Too much data is breaking the system, we need a fix!

Introduction

Health Warning - This code features the infamous GOTO in the SQL statements

We had a problem. A big problem. Our centralised alarm event database system was growing to extremes. Bigger than the box could handle and throwing money at it wasn't the answer, it would only delay the problem to another day.

This particular system was taking the data from two offshore platforms and storing in a centralised alarm/event historian in an onshore 'bunker'.

The two platforms were normally pushing about 25,000 records per day each, however if a significant platform event occurred or a fault existed on a field device, then this might typically be around 100,000 events or in a fault scenario push towards 1,000,000.

Every so often the server would fill up, run out of disk space and prevent the offshore servers from flushing their local buffers to the historian.

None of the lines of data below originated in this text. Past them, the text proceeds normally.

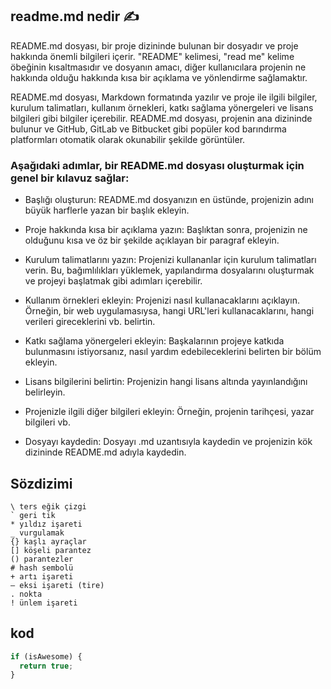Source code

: ## readme.md nedir ✍️

README.md dosyası, bir proje dizininde bulunan bir dosyadır ve proje hakkında önemli bilgileri içerir. "README" kelimesi, "read me" kelime öbeğinin kısaltmasıdır ve dosyanın amacı, diğer kullanıcılara projenin ne hakkında olduğu hakkında kısa bir açıklama ve yönlendirme sağlamaktır.

README.md dosyası, Markdown formatında yazılır ve proje ile ilgili bilgiler, kurulum talimatları, kullanım örnekleri, katkı sağlama yönergeleri ve lisans bilgileri gibi bilgiler içerebilir. README.md dosyası, projenin ana dizininde bulunur ve GitHub, GitLab ve Bitbucket gibi popüler kod barındırma platformları otomatik olarak okunabilir şekilde görüntüler.




### Aşağıdaki adımlar, bir README.md dosyası oluşturmak için genel bir kılavuz sağlar:

- Başlığı oluşturun: README.md dosyanızın en üstünde, projenizin adını büyük harflerle yazan bir başlık ekleyin.

- Proje hakkında kısa bir açıklama yazın: Başlıktan sonra, projenizin ne olduğunu kısa ve öz bir şekilde açıklayan bir paragraf ekleyin.

- Kurulum talimatlarını yazın: Projenizi kullananlar için kurulum talimatları verin. Bu, bağımlılıkları yüklemek, yapılandırma dosyalarını oluşturmak ve projeyi başlatmak gibi adımları içerebilir.

- Kullanım örnekleri ekleyin: Projenizi nasıl kullanacaklarını açıklayın. Örneğin, bir web uygulamasıysa, hangi URL'leri kullanacaklarını, hangi verileri gireceklerini vb. belirtin.

- Katkı sağlama yönergeleri ekleyin: Başkalarının projeye katkıda bulunmasını istiyorsanız, nasıl yardım edebileceklerini belirten bir bölüm ekleyin.

- Lisans bilgilerini belirtin: Projenizin hangi lisans altında yayınlandığını belirleyin.

- Projenizle ilgili diğer bilgileri ekleyin: Örneğin, projenin tarihçesi, yazar bilgileri vb.

- Dosyayı kaydedin: Dosyayı .md uzantısıyla kaydedin ve projenizin kök dizininde README.md adıyla kaydedin.


## Sözdizimi
```
\ ters eğik çizgi
` geri tik
* yıldız işareti
_ vurgulamak
{} kaşlı ayraçlar
[] köşeli parantez
() parantezler
# hash sembolü
+ artı işareti
– eksi işareti (tire)
. nokta
! ünlem işareti
```
## kod
```javascript
if (isAwesome) {
  return true;
}
```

The manufacturer provided a manual tool to purge history. This would take a long time, would regularly fail for reasons like running out of disk space needed to execute the queries. This meant that it could take days of picking away at the data until it was possible to slowly run larger and larger time frames until sufficient space was free again to put the server back 'online'. During this time, offshore data buffers were overflowing and data was being lost. Not critical, but annoying. If a platform tripped for any reasons during the time the purge was ongoing, chances are we would not be able to analyse the event in any great detail.

The basic schematic of the (relevant parts of the) system is shown below:

A Quick Look At The Data

It was easy enough to open up SQL Management tools and have a look at the data/tables, this would maybe help understand some of the issues more.

Looking at the various tables for things that relate to Events and Alarms the following schema elements were identified.

Now, we are starting to get an understanding of what is going on.

Step 1: Understanding the problem

The main problem was easy, not enough server resources, i.e. too small disks. As stated above, this could easily be fixed temporarily by throwing money at the problem, but this wouldn't solve the issue long term.

The secondary problem was probably the most significant. The purge tool would not run with clients still feeding data. The tool was proprietary 3rd Party and no one knew what it was doing internally. There was no documentation. Not forgetting this was a manual tool. Someone had to remember to check SQL storage space and run the tool as necessary to free up space.

The first utility tool that I decided to use to help understand what was going on was the SQL Query Profiler. Starting this up and watching what was going on, allowed me to see what processes were connecting etc, enabling filters to be set to simplify the process on peeking under the hood.

Using the profiler, the purge tool was initiated and watching for the queries coming through it was easy to pick up what SQL statements were being fired off against the box and in what order, how far they are getting and why things were failing.

Recovered Queries

There were effectively 8 steps recovered from the profiler, these were;

SQL

Select * From Comment Where CommentID In
  (Select CommentID From AlarmDetail Where AlarmID In
    (Select AlarmID From AlarmMaster Where Origination Time < 'yyyy/mm/dd'))

Delete From AlarmDetail Where AlarmID in
  (Select AlarmID From AlarmMaster Where Origination Time < 'yyyy/mm/dd')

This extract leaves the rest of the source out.